When time is added to this mixture of influences received and influences exercised, according to Ricoeur, it helps us to understand the idea of a succession of generations. He sees it as a chain arising from the intertwining of new possibilities and transmission of that which is already acquired. In other words, the passing generations carry traditions with them, while at the same time being open to new innovations, with the dead being replaced by the living.

Ricoeur discusses (p.110) how the idea of a generation, according to Kant, in the 3rd proposition of his Idea of a Universal History on a Cosmopolitan Plan, is the interweaving of human history and the human species in the ethical task of creating a civil society, where the previous generation makes huge efforts and sacrifices not for their own well-being, but that of succeeding generations.

Historians use the idea of the succession of generations in a more practical sense.* Thus, for instance, in terms of history’s outermost limits in the relations between the self and the other, the Shoah or Holocaust, historians such as Saul Friedlander, enquire into how it is perceived by succeeding generations (e.g.
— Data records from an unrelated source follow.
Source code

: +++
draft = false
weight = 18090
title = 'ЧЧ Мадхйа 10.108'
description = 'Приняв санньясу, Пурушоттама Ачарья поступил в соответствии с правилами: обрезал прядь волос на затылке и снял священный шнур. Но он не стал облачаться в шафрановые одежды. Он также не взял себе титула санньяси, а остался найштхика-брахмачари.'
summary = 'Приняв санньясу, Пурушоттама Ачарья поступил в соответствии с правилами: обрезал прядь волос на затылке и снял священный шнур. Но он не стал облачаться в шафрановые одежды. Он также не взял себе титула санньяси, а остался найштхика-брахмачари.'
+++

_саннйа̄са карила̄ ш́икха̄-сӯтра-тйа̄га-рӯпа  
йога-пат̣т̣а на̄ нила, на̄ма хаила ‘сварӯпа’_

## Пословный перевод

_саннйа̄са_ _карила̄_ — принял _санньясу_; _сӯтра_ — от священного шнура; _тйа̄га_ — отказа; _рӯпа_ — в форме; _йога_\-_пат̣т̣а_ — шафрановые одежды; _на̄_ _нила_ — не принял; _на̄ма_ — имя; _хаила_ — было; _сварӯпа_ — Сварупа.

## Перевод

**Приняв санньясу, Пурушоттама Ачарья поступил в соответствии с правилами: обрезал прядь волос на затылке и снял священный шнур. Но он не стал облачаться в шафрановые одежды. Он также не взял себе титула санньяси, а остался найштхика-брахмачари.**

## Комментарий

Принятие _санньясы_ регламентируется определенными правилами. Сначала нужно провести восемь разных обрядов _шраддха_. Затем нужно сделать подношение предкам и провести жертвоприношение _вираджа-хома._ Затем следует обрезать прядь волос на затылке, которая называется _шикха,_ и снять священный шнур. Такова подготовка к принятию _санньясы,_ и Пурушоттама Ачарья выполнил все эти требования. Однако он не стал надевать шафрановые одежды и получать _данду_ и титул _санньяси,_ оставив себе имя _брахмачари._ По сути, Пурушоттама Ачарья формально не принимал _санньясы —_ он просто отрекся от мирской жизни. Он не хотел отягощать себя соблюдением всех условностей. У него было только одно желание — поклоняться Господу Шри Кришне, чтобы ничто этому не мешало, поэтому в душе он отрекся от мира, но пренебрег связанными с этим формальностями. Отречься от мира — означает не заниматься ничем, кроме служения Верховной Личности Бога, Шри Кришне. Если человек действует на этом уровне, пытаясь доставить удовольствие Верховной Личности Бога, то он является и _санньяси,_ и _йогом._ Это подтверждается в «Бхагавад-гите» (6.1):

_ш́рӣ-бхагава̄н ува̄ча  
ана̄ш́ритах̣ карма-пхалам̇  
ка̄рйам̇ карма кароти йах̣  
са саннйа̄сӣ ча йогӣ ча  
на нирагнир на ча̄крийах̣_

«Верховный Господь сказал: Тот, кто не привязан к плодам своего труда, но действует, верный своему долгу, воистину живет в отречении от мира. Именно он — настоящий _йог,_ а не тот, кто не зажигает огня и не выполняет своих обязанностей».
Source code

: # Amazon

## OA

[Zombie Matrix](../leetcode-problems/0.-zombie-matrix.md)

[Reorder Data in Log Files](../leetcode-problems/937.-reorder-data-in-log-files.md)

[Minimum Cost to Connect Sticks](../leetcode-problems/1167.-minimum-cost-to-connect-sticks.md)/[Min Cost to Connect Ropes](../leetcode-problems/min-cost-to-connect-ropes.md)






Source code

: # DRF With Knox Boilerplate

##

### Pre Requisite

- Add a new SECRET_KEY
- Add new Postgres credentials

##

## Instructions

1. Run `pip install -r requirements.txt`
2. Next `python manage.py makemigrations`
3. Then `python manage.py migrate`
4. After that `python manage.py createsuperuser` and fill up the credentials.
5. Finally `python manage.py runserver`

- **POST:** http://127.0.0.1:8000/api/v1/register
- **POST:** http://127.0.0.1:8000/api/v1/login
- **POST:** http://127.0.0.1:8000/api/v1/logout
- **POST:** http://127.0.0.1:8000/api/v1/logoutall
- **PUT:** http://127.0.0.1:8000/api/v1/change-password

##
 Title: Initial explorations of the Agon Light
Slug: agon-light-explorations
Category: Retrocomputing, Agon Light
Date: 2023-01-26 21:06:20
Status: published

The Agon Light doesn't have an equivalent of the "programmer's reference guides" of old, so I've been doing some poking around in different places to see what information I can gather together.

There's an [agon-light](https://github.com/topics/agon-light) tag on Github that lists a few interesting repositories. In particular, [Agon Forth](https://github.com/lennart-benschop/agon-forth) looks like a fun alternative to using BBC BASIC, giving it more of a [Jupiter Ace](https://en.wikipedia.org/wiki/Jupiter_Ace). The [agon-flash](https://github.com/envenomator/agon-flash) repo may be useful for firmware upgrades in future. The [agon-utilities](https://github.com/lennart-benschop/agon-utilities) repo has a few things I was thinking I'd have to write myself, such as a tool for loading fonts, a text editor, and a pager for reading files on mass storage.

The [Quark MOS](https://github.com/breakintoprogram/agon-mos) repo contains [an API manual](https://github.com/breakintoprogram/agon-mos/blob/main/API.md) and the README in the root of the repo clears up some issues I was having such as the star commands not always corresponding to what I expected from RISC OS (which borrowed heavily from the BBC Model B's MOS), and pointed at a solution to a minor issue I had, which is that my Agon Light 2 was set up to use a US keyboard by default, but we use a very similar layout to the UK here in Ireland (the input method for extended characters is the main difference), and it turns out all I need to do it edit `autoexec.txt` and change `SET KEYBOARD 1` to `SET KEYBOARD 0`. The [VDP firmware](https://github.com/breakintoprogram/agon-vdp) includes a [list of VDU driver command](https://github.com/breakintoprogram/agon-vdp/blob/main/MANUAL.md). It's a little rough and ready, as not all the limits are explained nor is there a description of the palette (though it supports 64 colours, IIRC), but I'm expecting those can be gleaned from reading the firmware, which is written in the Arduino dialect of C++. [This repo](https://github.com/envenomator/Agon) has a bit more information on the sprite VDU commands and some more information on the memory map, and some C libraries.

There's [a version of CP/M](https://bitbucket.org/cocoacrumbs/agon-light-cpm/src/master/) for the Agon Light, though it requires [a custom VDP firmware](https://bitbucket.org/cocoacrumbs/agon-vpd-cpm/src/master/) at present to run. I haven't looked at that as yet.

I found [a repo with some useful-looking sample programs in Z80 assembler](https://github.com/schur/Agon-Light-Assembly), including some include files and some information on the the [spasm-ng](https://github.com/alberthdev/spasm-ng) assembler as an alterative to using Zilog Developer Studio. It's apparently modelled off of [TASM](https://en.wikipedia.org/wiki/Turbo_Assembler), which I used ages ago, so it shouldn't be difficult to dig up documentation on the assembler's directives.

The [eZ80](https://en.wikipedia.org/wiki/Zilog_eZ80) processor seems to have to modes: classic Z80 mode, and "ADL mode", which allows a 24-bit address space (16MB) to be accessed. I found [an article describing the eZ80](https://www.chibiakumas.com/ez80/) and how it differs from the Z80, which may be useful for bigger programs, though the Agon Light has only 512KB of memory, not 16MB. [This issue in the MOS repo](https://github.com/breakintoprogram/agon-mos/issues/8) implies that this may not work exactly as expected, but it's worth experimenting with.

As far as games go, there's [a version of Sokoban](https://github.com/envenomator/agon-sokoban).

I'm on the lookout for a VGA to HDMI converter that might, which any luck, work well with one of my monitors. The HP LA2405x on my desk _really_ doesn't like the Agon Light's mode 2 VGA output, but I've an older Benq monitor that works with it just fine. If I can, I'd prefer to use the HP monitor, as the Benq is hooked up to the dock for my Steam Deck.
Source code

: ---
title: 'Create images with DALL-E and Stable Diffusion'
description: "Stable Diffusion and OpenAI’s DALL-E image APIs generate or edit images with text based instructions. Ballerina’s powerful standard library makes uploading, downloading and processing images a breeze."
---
Introduction to Friedlander (ed.), Probing the limits of representation (1992).  And archive collections around the world, whether witness testimonies from the Holocaust and 20th century genocides, or, e.g. on World War I enable succeeding generations to obtain a glimpse of the lives of previous generations in times of strife.

It took me a while to understand Ricoeur’s thoughts on the succession of generations, but upon long reflection, I believe, that he illustrates how our other is none other than past and future generations, in other words, our predecessors and our successors, thus implying that we who are alive today belong together as a generation.

*cf Wulf Kansteiner, Moral pitfalls of memory studies:The concept of political generations (Memory Studies, 5(2) 2012, 111–113, ) for a critical view of use of the term generation.